Crazy Rich asal Medan, Indra Kenz mengaku siap memenuhi panggilan penyidik Bareskrim Polri terkait kasus dugaan penipuan berkedok trading binary option melalui aplikasi Binomo. Pemeriksaan terhadap Indra Kenz rencananya akan dilakukan polisi pada pekan depan setelah penyidik memeriksa saksi ahli.
"Iya (siap), kami akan kooperatif. Saya sampaikan ke klien bahwa kita harus kooperatif," kata Kuasa Hukum Indra Kenz, Wardaniman Larosa saat dihubungi, Jumat (11/2).
Larosa menyerahkan sepenuhnya kasus yang menyeret kliennya kepada polisi. Dia memastikan Indra Kenz siap mengikuti semua prosedur hukum.
"Kita tunggu saja baik dari pihak Mabes Polri maupun dari Polda Metro Jaya. Kami sifatmya menunggu saja, kapan jadwalnya.

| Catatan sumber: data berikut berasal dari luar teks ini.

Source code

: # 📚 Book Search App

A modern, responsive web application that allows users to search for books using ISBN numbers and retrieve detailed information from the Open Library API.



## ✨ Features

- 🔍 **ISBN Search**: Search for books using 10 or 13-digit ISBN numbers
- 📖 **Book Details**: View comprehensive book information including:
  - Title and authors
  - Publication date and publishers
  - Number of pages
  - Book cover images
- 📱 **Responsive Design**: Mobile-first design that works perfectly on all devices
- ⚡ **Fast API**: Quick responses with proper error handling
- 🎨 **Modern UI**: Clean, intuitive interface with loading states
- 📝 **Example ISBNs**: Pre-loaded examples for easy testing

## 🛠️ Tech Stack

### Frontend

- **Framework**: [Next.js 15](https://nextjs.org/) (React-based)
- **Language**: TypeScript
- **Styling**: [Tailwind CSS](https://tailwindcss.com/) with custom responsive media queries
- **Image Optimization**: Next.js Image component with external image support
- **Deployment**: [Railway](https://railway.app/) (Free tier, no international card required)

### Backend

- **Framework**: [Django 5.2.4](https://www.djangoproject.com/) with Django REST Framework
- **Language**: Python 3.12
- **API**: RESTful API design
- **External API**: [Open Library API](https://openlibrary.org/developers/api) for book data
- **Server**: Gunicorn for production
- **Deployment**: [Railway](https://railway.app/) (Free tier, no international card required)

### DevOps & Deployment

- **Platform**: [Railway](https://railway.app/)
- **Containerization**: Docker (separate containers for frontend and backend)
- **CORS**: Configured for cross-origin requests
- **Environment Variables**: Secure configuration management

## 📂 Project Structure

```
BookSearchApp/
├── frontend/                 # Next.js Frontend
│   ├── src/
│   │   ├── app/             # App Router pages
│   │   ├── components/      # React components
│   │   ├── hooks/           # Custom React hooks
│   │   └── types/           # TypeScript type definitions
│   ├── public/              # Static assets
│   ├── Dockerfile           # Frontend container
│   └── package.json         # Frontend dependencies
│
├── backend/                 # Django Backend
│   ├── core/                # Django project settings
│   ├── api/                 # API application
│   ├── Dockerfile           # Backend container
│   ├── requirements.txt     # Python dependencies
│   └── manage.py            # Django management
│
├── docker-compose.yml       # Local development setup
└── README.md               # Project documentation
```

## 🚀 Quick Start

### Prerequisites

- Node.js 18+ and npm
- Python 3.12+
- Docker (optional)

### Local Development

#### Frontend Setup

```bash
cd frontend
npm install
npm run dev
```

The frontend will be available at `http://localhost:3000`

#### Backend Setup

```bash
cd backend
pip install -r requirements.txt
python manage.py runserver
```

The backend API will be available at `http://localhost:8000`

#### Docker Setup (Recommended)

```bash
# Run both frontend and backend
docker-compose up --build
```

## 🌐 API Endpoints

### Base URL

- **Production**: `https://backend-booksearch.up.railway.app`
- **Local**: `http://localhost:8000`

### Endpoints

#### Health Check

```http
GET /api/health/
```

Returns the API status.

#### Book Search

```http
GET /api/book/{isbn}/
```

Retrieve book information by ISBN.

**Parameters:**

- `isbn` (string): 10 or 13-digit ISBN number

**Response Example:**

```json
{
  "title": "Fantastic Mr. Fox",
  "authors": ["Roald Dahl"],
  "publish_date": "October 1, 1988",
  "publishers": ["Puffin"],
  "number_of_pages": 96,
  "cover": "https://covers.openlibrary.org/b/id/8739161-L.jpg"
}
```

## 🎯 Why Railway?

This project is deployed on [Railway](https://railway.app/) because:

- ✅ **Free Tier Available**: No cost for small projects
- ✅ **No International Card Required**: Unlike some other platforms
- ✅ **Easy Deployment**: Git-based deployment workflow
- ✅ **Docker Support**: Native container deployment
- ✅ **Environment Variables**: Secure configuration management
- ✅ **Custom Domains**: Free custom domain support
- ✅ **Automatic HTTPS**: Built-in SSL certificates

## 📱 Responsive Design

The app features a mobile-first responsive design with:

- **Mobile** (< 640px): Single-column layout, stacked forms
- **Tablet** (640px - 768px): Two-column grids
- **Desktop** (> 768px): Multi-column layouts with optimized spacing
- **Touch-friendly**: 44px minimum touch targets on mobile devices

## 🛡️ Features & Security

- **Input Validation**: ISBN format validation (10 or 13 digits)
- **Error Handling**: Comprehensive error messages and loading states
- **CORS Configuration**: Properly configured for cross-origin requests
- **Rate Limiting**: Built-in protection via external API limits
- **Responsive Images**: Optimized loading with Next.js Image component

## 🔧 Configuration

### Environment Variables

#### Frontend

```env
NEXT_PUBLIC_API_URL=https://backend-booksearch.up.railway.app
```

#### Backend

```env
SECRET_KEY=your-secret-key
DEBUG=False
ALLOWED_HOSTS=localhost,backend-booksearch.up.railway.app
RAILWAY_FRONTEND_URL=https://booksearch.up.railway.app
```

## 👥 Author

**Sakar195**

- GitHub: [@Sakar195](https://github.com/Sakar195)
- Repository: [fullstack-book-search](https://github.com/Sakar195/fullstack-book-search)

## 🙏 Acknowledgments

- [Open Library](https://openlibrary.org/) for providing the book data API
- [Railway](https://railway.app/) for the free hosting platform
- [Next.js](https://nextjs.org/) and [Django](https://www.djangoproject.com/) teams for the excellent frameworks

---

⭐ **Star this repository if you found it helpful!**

Intinya kami kooperatif," kata dia.
Indra Kenz Diperiksa Pekan Depan
Bareskrim Polri sebelumnya menjadwalkan memeriksa Crazy Rich asal Medan, Indra Kenz. Polisi mengagendakan memeriksa Indra Kenz sebagai terlapor kasus dugaan penipuan berkedok trading binary option, Binomo.
"Pasti kami akan periksa," kata Direktur Tindak Pidana Ekonomi Khusus (Dir Tipideksus) Bareskrim Polri, Brigjen Whisnu Hermawan saat dikonfirmasi, Jumat (11/2).
Pemeriksaan terhadap Indra Kenz itu rencananya akan dilakukan oleh pihkanya pada pekan depan. Karena, penyidik akan lebih dulu memeriksa saksi ahli.
"Mungkin minggu depan. Tapi, kami akan periksa saksi ahli dulu," ujar Whisnu.
Whisnu menegaskan, untuk kasus ini nantinya akan ditingkatkan menjadi penyidikan pada pekan depan. Karena, saat ini masih dalam tahap penyelidikan.
"Masih penyelidikan. Minggu depan kita tingkatkan ke penyidikan," kata dia.